** Opening Given records block **

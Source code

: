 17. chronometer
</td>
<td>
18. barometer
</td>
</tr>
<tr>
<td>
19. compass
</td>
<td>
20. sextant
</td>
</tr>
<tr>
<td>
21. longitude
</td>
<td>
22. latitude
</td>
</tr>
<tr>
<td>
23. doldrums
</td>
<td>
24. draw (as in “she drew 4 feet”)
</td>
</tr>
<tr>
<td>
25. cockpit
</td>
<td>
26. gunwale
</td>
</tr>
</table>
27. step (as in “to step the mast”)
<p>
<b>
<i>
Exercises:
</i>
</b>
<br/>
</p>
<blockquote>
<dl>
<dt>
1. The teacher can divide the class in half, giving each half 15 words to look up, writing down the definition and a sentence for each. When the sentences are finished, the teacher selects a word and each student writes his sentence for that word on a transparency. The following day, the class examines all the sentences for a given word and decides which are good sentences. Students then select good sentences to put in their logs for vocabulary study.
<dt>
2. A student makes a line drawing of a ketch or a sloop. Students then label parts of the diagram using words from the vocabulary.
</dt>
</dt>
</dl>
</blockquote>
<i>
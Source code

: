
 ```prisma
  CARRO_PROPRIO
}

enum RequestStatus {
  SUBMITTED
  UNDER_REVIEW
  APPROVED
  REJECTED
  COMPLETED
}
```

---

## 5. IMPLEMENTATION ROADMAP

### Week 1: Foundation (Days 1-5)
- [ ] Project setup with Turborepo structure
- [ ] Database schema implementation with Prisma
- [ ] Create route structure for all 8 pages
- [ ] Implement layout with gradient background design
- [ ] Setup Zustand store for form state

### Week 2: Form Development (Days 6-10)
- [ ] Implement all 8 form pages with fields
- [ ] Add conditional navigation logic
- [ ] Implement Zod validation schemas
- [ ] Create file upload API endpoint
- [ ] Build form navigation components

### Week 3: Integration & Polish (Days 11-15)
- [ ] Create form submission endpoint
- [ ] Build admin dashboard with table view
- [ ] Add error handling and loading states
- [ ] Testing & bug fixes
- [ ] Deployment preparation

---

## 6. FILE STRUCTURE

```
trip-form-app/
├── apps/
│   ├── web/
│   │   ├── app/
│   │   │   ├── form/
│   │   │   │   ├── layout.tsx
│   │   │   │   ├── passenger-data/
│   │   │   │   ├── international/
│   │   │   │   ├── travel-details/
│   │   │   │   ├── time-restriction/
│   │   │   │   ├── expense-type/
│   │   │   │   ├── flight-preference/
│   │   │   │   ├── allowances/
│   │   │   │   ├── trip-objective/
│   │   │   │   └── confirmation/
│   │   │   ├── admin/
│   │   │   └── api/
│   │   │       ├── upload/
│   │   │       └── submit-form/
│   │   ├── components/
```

** Closing Given records block **

### What needs to be done
Would you quote, exactly and only, the lines from the one containing "- [ ] Testing & bug fixes" to the end of the entries?

### Solution to this problem
- [ ] Testing & bug fixes
- [ ] Deployment preparation

---

## 6. FILE STRUCTURE

```
trip-form-app/
├── apps/
│   ├── web/
│   │   ├── app/
│   │   │   ├── form/
│   │   │   │   ├── layout.tsx
│   │   │   │   ├── passenger-data/
│   │   │   │   ├── international/
│   │   │   │   ├── travel-details/
│   │   │   │   ├── time-restriction/
│   │   │   │   ├── expense-type/
│   │   │   │   ├── flight-preference/
│   │   │   │   ├── allowances/
│   │   │   │   ├── trip-objective/
│   │   │   │   └── confirmation/
│   │   │   ├── admin/
│   │   │   └── api/
│   │   │       ├── upload/
│   │   │       └── submit-form/
│   │   ├── components/
```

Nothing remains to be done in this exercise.